Choices, choices: At Beer Run, there’s no need to heed ratings. Sample each brew on tap and then make up your mind. Photo: Christian Hommel Choices, choices: At Beer Run, there’s no need to heed ratings. Sample each brew on tap and then make up your mind. Photo: Christian Hommel

Most wine drinkers are aware of the 100-point scale, whether they are familiar with Robert Parker and his recently sold Wine Advocate, or simply with the numbers on gold medallions adorning shelves of bottles. Although these numerical shelf-talkers are helpful to a lot of customers when it comes to purchasing decisions, they are often a little too helpful when it comes to the mentality people adopt when developing purchasing preferences.

The scenario we’re discussing is one where someone gets into drinking wine, and goes bargain shopping, using these points to determine “value.” What this customer doesn’t know is that the 95-point bottle they’re considering may be from a spinoff competition that decides to adopt a 100-point scale, and not the esteemed Parker scale. In the other case of a genuine Parker score, these consumers may have no idea that Parker tends to prefer big, jammy, high-alcohol New World wines.
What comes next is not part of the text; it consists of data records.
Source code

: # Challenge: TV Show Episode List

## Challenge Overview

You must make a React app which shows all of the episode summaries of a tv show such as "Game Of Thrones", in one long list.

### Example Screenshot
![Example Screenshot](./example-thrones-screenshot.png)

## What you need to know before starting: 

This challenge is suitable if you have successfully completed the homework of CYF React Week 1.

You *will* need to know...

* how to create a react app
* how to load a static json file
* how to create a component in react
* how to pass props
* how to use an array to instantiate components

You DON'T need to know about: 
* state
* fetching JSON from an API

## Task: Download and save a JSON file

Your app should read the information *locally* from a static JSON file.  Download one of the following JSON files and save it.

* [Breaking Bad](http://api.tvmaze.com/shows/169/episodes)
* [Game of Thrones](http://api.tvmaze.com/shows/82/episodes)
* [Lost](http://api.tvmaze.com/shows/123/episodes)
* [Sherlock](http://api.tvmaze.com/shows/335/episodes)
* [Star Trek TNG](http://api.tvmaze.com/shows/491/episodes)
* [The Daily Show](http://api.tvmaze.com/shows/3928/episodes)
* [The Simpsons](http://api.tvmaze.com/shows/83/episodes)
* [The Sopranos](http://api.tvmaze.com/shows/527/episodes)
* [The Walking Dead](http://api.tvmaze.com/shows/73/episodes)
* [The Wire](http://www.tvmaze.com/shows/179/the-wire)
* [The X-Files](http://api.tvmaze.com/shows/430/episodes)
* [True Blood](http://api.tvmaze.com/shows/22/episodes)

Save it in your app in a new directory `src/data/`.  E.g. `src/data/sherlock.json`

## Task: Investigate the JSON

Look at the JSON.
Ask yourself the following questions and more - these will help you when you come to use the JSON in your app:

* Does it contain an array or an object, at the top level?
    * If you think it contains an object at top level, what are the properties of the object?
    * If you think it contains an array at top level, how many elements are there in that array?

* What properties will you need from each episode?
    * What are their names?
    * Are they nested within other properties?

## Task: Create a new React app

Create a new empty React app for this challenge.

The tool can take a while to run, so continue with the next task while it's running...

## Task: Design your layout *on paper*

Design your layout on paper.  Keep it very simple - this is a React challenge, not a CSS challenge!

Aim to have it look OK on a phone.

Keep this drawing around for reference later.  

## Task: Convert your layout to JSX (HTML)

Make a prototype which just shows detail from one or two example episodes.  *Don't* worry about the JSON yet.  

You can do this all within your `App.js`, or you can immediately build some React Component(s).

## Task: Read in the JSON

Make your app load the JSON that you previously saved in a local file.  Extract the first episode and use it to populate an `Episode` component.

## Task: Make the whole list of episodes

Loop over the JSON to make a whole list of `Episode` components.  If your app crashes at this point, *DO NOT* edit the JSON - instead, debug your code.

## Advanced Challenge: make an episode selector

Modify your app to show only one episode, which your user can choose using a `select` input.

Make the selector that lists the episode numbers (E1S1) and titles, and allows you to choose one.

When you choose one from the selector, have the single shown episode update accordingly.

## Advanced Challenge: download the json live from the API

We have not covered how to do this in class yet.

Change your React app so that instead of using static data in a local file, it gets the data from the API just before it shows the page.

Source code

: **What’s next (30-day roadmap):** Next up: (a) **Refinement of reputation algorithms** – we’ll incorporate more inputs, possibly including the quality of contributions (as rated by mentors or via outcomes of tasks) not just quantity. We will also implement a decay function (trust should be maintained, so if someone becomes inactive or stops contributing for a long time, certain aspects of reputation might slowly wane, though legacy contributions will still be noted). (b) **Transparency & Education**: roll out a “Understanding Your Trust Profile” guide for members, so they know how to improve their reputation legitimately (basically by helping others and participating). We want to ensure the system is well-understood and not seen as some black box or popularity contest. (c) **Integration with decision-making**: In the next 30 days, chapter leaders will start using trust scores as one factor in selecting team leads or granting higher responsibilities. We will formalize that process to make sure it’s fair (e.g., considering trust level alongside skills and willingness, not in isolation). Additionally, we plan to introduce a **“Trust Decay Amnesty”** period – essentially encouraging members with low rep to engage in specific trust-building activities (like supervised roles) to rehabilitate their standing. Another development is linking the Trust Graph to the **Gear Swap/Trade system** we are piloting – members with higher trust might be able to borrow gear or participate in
If this person’s palate is sensitive to alcohol, or prefers balanced, medium-bodied wines, he may not understand why he doesn’t like a high-rated wine, and may question his own palate. (Which is wrong!)

If this person wanted to learn about his preferences in wine, he could focus on countries, regions, varietals, and other characteristics not related to ambiguous points to determine what he likes. The world of wine is intimidating enough without these statements of quality acting as barriers to learning.

Turn to the other side of the coin in craft beer, and the points system is pretty well established too. Fortunately, these ratings come predominantly from users, and not the man behind the curtain. User review websites such as Beer Advocate and RateBeer drive the majority of beer reviews, and they have the potential to be helpful to inform other drinkers of one’s opinion of a beer. However, a lot of these reviews are full of forced writeups in which a user lists as many descriptives as possible in order to somehow display a deeper knowledge or understanding of beer drinking. It wouldn’t be an issue if someone new to craft beer could easily sniff out the snobs, with their skewed sense of self-efficacy and laughable over-analysis. But because of the abundance of such reviews, it may appear as if being able to write a paragraph each about the appearance, taste, mouthfeel, and aroma of a beer is the only way to understand what one is drinking. This is simply not the case.

This type of analysis will undeniably improve the palate and understanding of a seasoned or even intermediate drinker. In the process, however, it alienates people who are coming into craft beer in the same way that hoity-toity wine writing and scoring intimidates people who just want to enjoy wine. As someone who has worked for years in a winery’s tasting room, nothing is more disappointing to hear than a customer saying, “I don’t know anything about wine.” Says who? At what point was this person told that because they don’t understand the superfluous nuances described in a shelf-talker, that he doesn’t know how to enjoy wine? Although beer has the reputation of being the more everyman beverage of the two, elitism and nose-thumbing in craft beer pose every bit the risk of keeping potential craft drinkers in their macro or “crafty” comfort zones the same way the wine industry has to its entry-level consumers. The last thing anyone in the beer business wants to hear is a customer admitting his or her lack of knowledge preemptively.

It’s unnerving to see scores used as a marketing ploy that could pave the way for corresponding purchasing decisions. The same way that so many new wine drinkers can lose focus on varietal and region, so too could beer consumers when it comes to beer style, ingredients such as hops and malt, or the source brewery. Much of the wine industry’s marketing advice these days is to get away from old standards of analysis, and ask “which one do you like?” The beer industry (and its writers, supporters, and advocates) should learn the lesson of a neighboring industry that is only now learning to stop telling its customers how little they know.

Trust in one’s own palate and a basic understanding of styles and ingredients will go a lot further than flowery prose and a number rating. For all of us, it’s essential that people revere their own judgment first and foremost.